GENERAL REFLECTIONS on Chap. I. and II.
Who can read this account of the creation of the world and of man, and not immediately perceive and gratefully acknowledge the high benefits derived from REVELATION? Without this divine indulgence we must for ever have remained in the dark respecting points of the deepest importance: ignorant alike of the TRUE GOD, of the original of the world, and ourselves. To feel this argument in its full force; contemplate only for a moment, what strange and confused apprehensions they had of these great points, who lived secluded from the light of that heavenly information which we enjoy, and which, would to God, we duly valued!
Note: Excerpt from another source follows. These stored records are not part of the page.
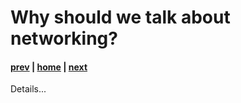 # Why should we talk about networking?

#### [prev](./welcome.md) | [home](./welcome.md)  | [next](./concepts.md)

Details...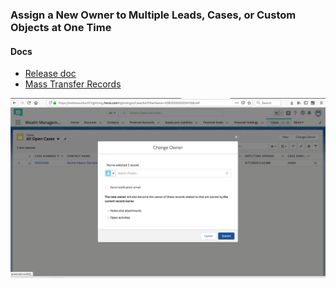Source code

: ### Assign a New Owner to Multiple Leads, Cases, or Custom Objects at One Time

#### Docs
- [Release doc](https://releasenotes.docs.salesforce.com/en-us/winter19/release-notes/rn_lex_change_owner.htm)
- [Mass Transfer Records](https://help.salesforce.com/articleView?id=admin_transfer.htm&type=5)

![Change Ownership](img/change-ownership-1.png)
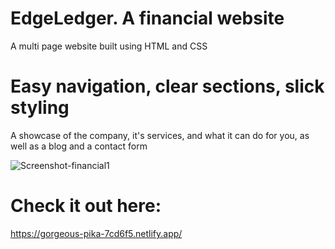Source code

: # EdgeLedger. A financial website
A multi page website built using HTML and CSS

# Easy navigation, clear sections, slick styling
A showcase of the company, it's services, and what it can do for you, as well as a blog and a contact form




![Screenshot-financial1](https://user-images.githubusercontent.com/109036074/212012983-610d0e51-32e8-4bc7-9717-365553ecc604.png)

# Check it out here:
https://gorgeous-pika-7cd6f5.netlify.app/

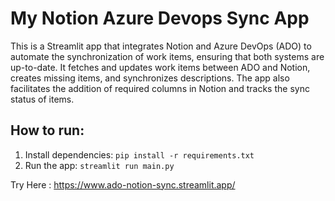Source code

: # My Notion Azure Devops Sync App
This is a Streamlit app that integrates Notion and Azure DevOps (ADO) to automate the synchronization of work items, ensuring that both systems are up-to-date. It fetches and updates work items between ADO and Notion, creates missing items, and synchronizes descriptions. The app also facilitates the addition of required columns in Notion and tracks the sync status of items.

## How to run:
1. Install dependencies: `pip install -r requirements.txt`
2. Run the app: `streamlit run main.py`


Try Here : https://www.ado-notion-sync.streamlit.app/
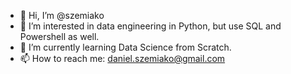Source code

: - 👋 Hi, I’m @szemiako
- 👀 I’m interested in data engineering in Python, but use SQL and Powershell as well.
- 🌱 I’m currently learning Data Science from Scratch.
- 📫 How to reach me: daniel.szemiako@gmail.com

<!---
szemiako/szemiako is a ✨ special ✨ repository because its `README.md` (this file) appears on your GitHub profile.
You can click the Preview link to take a look at your changes.
--->

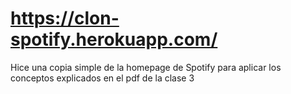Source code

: # https://clon-spotify.herokuapp.com/
Hice una copia simple de la homepage de Spotify para aplicar los conceptos explicados en el pdf de la clase 3
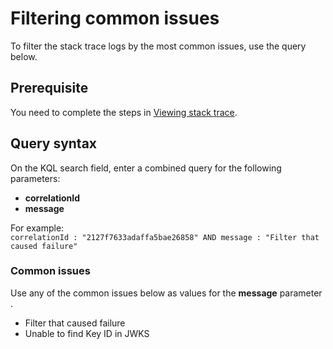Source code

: # Filtering common issues

To filter the stack trace logs by the most common issues, use the query below.

## Prerequisite

You need to complete the steps in [Viewing stack trace](https://docs.developer.tech.gov.sg/docs/apex-cloud-troubleshooting-guide/docs/logs/viewing-stack-trace).

## Query syntax

On the KQL search field, enter a combined query for the following parameters:

- **correlationId**
- **message**

For example:<br>
`correlationId : "2127f7633adaffa5bae26858" AND message : "Filter that caused failure"`

### Common issues

Use any of the common issues below as values for the **message** parameter .

- Filter that caused failure
- Unable to find Key ID in JWKS
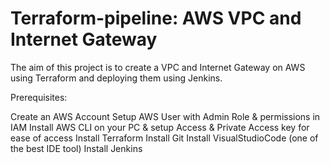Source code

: # Terraform-pipeline: AWS VPC and Internet Gateway

The aim of this project is to create a VPC and Internet Gateway on AWS using Terraform and deploying them using Jenkins.

Prerequisites:

Create an AWS Account
Setup AWS User with Admin Role & permissions in IAM
Install AWS CLI on your PC & setup Access & Private Access key for ease of access
Install Terraform
Install Git
Install VisualStudioCode (one of the best IDE tool)
Install Jenkins

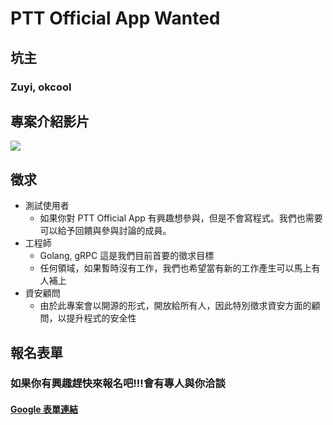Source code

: # PTT Official App Wanted

## 坑主
### Zuyi, okcool

## 專案介紹影片

[![](http://img.youtube.com/vi/thGprntYxC0/0.jpg)](http://www.youtube.com/watch?v=thGprntYxC0 "")

## 徵求

- 測試使用者
    - 如果你對 PTT Official App 有興趣想參與，但是不會寫程式。我們也需要可以給予回饋與參與討論的成員。
- 工程師
    - Golang, gRPC 這是我們目前首要的徵求目標
    - 任何領域，如果暫時沒有工作，我們也希望當有新的工作產生可以馬上有人補上
- 資安顧問 
    - 由於此專案會以開源的形式，開放給所有人，因此特別徵求資安方面的顧問，以提升程式的安全性

## 報名表單
### 如果你有興趣趕快來報名吧!!!會有專人與你洽談
#### [Google 表單連結](https://docs.google.com/forms/d/e/1FAIpQLSeDkExNJQLZbfcBZW9Gf2vycpzm_I9Ys7J6hSRG3htwiA6bdA/viewform)
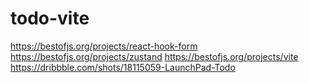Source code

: # todo-vite

https://bestofjs.org/projects/react-hook-form
https://bestofjs.org/projects/zustand
https://bestofjs.org/projects/vite
https://dribbble.com/shots/18115059-LaunchPad-Todo
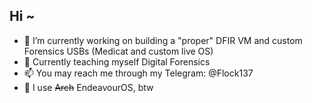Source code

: ## Hi ~

<!--
**Flock137/flock137** is a ✨ _special_ ✨ repository because its `README.md` (this file) appears on your GitHub profile.

Here are some ideas to get you started:

- 🔭 I’m currently working on ...
- 🌱 I’m currently learning ...
- 👯 I’m looking to collaborate on ...
- 🤔 I’m looking for help with ...
- 💬 Ask me about ...
- 📫 How to reach me: ...
- ⚡ Fun fact: ...
-->

- 🔭 I’m currently working on building a "proper" DFIR VM and custom Forensics USBs (Medicat and custom live OS)
- 🌱 Currently teaching myself Digital Forensics
- 📫 You may reach me through my Telegram: @Flock137
- 🌌 I use ~~Arch~~ EndeavourOS, btw 
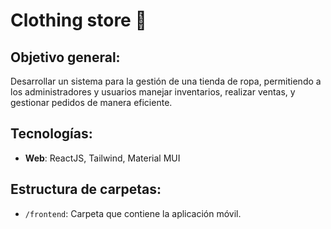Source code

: # Clothing store 👕

## Objetivo general:
Desarrollar un sistema para la gestión de una tienda de ropa, permitiendo a los administradores y usuarios manejar inventarios, realizar ventas, y gestionar pedidos de manera eficiente. 

## Tecnologías:
- **Web**: ReactJS, Tailwind, Material MUI


## Estructura de carpetas:
- `/frontend`: Carpeta que contiene la aplicación móvil.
The only rational account of the creation is this which Moses gives; an account which leads us to the first Fair, first Powerful, and first Good; the Author of all order, excellence, and perfection! which necessarily infers, what infidels have been so prone to deny, revelation, or communication from the Deity: without which, in various instances, it is impossible to conceive the first pair in any capacity to exist as rational creatures, or to have preserved the life which was given them; much less to have paid any acceptable homage to their Almighty Father and Lord.
What an august, as well as pleasing, idea of God doth the survey of these his works raise in the contemplative mind: works so great in themselves, so beneficial to that race whom he has been pleased to appoint his vicegerents below! And what gratitude should warm every human heart, which reflects on his benignity and stupendous magnificence, who was pleased to furnish a world with so many beauties and conveniences for the accommodation of a creature favoured in the highest degree, though formed of the dust of the earth! favoured so highly as to be made in the image of the Creator; with a soul capable of resembling him in purity and holiness; of participating with him in everlasting happiness! O man, think of thy original, and be humble: think of thy dignity, and assert, by a life of holiness, the glorious prerogative of thy nature!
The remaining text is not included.